* [Task requirements] Please return every record exactly as written, leaving out the pictures.

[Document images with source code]

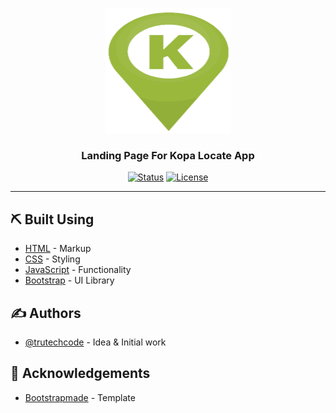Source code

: <p align="center">
  <a href="kopa-locate.web.app/" rel="noopener">
 <img width=200px height=200px src="./y/assets/img/logo.png" alt="Kopa Locate logo"></a>
</p>

<h3 align="center">Landing Page For Kopa Locate App</h3>

<div align="center">

[![Status](https://img.shields.io/badge/status-active-success.svg)]()
[![License](https://img.shields.io/badge/license-MIT-blue.svg)](/LICENSE)

</div>

---

## ⛏️ Built Using <a name = "built_using"></a>

- [HTML](https://www.mongodb.com/) - Markup
- [CSS](https://expressjs.com/) - Styling
- [JavaScript](https://vuejs.org/) - Functionality
- [Bootstrap](https://nodejs.org/en/) - UI Library

## ✍️ Authors <a name = "authors"></a>

- [@trutechcode](https://github.com/trutechcode) - Idea & Initial work

## 🎉 Acknowledgements <a name = "acknowledgement"></a>

- [Bootstrapmade](https://bootstrapmade.com/) - Template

* [Output]
Source code

: <p align="center">
  <a href="kopa-locate.web.app/" rel="noopener">
 <img width=200px height=200px src="./y/assets/img/logo.png" alt="Kopa Locate logo"></a>
</p>

<h3 align="center">Landing Page For Kopa Locate App</h3>

<div align="center">

[![Status](https://img.shields.io/badge/status-active-success.svg)]()
[![License](https://img.shields.io/badge/license-MIT-blue.svg)](/LICENSE)

</div>

---

## ⛏️ Built Using <a name = "built_using"></a>

- [HTML](https://www.mongodb.com/) - Markup
- [CSS](https://expressjs.com/) - Styling
- [JavaScript](https://vuejs.org/) - Functionality
- [Bootstrap](https://nodejs.org/en/) - UI Library

## ✍️ Authors <a name = "authors"></a>

- [@trutechcode](https://github.com/trutechcode) - Idea & Initial work

## 🎉 Acknowledgements <a name = "acknowledgement"></a>

- [Bootstrapmade](https://bootstrapmade.com/) - Template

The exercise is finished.